A veces, Brunetti se sentía alarmado por la ecuanimidad del mundo ante las crecientes pruebas del calentamiento global y sus posibles consecuencias. Después de todo, Paola y él habían conocido una buena época, pero si era cierto aunque sólo fuera una parte de lo que leía Chiara, ¿qué futuro aguardaba a sus hijos? ¿Qué futuro les aguardaba a todos? ¿Y por qué eran tan pocos los que se preocupaban por las malas noticias que se acumulaban día tras día? Pero entonces volvió la cara hacia la derecha, y la fachada de la Basílica, disipó estos pensamientos.
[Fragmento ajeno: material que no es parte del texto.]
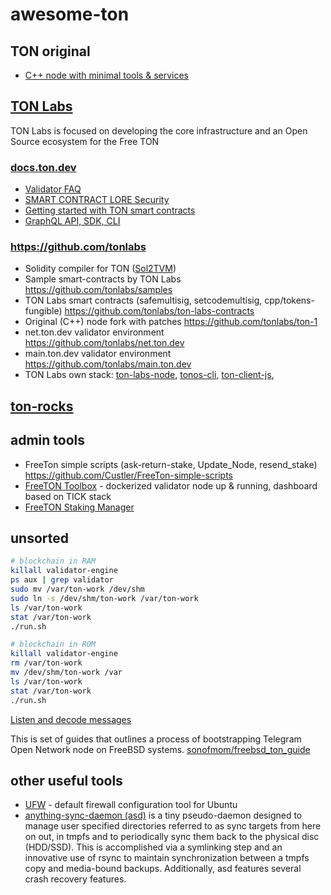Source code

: # awesome-ton

## TON original
- [C++ node with minimal tools & services](https://github.com/ton-blockchain/ton)

## [TON Labs](https://tonlabs.io/)
TON Labs is focused on developing the core infrastructure and an Open Source ecosystem for the Free TON
### [docs.ton.dev](https://docs.ton.dev/)
- [Validator FAQ](https://docs.ton.dev/86757ecb2/p/83dfff-validator-faq)
- [SMART CONTRACT LORE Security](https://docs.ton.dev/86757ecb2/p/55f73e-security)
- [Getting started with TON smart contracts](https://docs.ton.dev/86757ecb2/p/12d2bf-getting-started-with-ton-smart-contracts)
- [GraphQL API, SDK, CLI](https://docs.ton.dev/86757ecb2/p/39fc5e-products)
### https://github.com/tonlabs
- Solidity compiler for TON ([Sol2TVM](https://github.com/tonlabs/TON-Solidity-Compiler))
- Sample smart-contracts by TON Labs https://github.com/tonlabs/samples
- TON Labs smart contracts (safemultisig, setcodemultisig, cpp/tokens-fungible) https://github.com/tonlabs/ton-labs-contracts
- Original (C++) node fork with patches https://github.com/tonlabs/ton-1
- net.ton.dev validator environment https://github.com/tonlabs/net.ton.dev
- main.ton.dev validator environment https://github.com/tonlabs/main.ton.dev
- TON Labs own stack:
[ton-labs-node](https://github.com/tonlabs/ton-labs-node),
[tonos-cli](https://github.com/tonlabs/tonos-cli),
[ton-client-js](https://github.com/tonlabs/ton-client-js),

## [ton-rocks](https://github.com/ton-rocks)

## admin tools
- FreeTon simple scripts (ask-return-stake, Update_Node, resend_stake) https://github.com/Custler/FreeTon-simple-scripts
- [FreeTON Toolbox](https://github.com/serge-medvedev/freeton-toolbox) -
dockerized validator node up & running, dashboard based on TICK stack
- [FreeTON Staking Manager](https://github.com/serge-medvedev/freeton-staking-manager)

## unsorted

```bash
# blockchain in RAM
killall validator-engine
ps aux | grep validator
sudo mv /var/ton-work /dev/shm
sudo ln -s /dev/shm/ton-work /var/ton-work
ls /var/ton-work
stat /var/ton-work
./run.sh

# blockchain in ROM
killall validator-engine
rm /var/ton-work
mv /dev/shm/ton-work /var
ls /var/ton-work
stat /var/ton-work
./run.sh
```

[Listen and decode messages](https://docs.ton.dev/86757ecb2/p/312aa6-listen-and-decode-messages)

This is set of guides that outlines a process of bootstrapping Telegram Open Network node on FreeBSD systems.
[sonofmom/freebsd_ton_guide](https://github.com/sonofmom/freebsd_ton_guide)


## other useful tools
- [UFW](https://help.ubuntu.com/community/UFW) -  default firewall configuration tool for Ubuntu
- [anything-sync-daemon (asd)](https://wiki.archlinux.org/index.php/Anything-sync-daemon) is a tiny pseudo-daemon
designed to manage user specified directories referred to as sync targets from here on out, in tmpfs
and to periodically sync them back to the physical disc (HDD/SSD).
This is accomplished via a symlinking step and an innovative use of rsync to maintain synchronization
between a tmpfs copy and media-bound backups. Additionally, asd features several crash recovery features.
En Vallaresso tomó el Uno hasta Ca'Rezzonico y bajó andando hasta campo San Barnaba. En el paseo había consumido la hora. Pulsó el timbre situado al lado del portone y no tardó en oír pasos que se acercaban por el patio. La enorme puerta se abrió y él cruzó el umbral, sabiendo que allí encontraría a Luciana, que ya estaba en casa de los Falier antes de que él los conociera. ¿Podía haberse encogido tanto esta mujer desde la última vez, cuánto haría, un año, que la había visto? Le pareció que hoy tenía que agacharse un poco más para darle un beso en cada mejilla.

Él le sostenía la mano mientras ella le hacía las preguntas de ritual acerca de los niños, a las que él daba las mismas respuestas que había dado desde que nacieron: comían bien, estudiaban, estaban contentos, crecían. Brunetti se preguntaba qué sabría Luciana del calentamiento global y en qué medida le importaría.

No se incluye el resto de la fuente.